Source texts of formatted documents
'''
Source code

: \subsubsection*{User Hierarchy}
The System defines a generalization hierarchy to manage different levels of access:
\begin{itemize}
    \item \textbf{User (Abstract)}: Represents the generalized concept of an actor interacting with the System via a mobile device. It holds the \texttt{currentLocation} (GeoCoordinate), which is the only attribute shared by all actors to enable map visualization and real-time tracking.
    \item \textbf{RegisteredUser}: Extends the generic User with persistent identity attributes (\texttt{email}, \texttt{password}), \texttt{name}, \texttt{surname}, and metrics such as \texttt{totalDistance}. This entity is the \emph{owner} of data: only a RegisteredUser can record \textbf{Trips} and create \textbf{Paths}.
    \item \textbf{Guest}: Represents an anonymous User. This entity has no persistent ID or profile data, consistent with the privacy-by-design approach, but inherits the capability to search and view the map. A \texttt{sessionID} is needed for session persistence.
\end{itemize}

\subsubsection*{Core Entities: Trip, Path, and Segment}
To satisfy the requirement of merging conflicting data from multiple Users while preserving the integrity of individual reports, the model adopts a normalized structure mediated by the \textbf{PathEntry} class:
'''
PROBLEM DETAILS
Tell how many lines in the entries contain the string "subsubsection". Give the number and nothing more.

FINAL ANSWER
2